- [TASK ITEM] From the data below, copy out every line in which the word "subsection" occurs.
--- INFORMATION SHOWN Enclosed Below ---
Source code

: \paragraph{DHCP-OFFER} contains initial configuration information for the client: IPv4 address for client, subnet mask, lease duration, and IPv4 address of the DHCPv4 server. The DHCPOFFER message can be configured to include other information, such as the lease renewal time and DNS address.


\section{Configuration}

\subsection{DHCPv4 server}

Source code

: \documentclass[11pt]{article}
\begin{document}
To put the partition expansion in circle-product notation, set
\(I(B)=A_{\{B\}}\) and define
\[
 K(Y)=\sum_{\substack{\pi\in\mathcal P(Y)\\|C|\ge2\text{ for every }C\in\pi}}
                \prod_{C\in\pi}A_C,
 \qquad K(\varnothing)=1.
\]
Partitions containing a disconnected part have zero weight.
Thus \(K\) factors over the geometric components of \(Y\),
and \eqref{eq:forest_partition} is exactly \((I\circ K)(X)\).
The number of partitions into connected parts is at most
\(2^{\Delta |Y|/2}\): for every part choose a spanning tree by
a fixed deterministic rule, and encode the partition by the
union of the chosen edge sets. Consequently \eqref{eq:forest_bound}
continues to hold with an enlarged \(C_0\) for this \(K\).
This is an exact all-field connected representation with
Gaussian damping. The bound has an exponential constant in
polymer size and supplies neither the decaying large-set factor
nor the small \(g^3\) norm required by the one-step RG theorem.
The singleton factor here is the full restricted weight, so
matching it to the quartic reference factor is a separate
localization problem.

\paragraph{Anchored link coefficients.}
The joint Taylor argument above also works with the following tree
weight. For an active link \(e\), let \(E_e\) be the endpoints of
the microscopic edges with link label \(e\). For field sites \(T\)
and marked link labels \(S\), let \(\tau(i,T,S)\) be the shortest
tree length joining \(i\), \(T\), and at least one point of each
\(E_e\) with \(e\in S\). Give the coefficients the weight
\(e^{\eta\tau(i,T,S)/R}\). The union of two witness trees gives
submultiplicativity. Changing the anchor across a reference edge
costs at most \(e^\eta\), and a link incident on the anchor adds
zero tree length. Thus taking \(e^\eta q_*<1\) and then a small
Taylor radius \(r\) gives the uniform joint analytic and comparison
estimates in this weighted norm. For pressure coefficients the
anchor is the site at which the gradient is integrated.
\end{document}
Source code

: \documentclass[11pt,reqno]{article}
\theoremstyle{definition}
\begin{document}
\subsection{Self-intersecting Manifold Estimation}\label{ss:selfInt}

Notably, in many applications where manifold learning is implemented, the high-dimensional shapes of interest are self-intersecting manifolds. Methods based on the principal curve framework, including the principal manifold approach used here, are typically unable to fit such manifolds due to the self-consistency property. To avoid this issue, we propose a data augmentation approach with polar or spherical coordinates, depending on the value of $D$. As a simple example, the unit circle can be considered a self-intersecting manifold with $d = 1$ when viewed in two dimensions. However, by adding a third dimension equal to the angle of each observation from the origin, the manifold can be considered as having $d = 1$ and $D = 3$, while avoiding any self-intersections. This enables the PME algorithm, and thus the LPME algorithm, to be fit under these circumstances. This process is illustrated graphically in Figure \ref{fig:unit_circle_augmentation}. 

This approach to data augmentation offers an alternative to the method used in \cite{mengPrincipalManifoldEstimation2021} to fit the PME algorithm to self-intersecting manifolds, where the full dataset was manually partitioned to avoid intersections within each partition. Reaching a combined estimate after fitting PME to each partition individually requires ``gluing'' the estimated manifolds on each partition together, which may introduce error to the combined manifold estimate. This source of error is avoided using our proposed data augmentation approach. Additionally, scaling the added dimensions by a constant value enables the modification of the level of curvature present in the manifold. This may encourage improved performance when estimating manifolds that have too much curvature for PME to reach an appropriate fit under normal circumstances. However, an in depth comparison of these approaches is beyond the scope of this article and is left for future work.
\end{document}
--- End of Enclosed INFORMATION SHOWN ---
- [SOLUTION TO THE PROBLEM]
\subsection{DHCPv4 server}
\subsection{Self-intersecting Manifold Estimation}\label{ss:selfInt}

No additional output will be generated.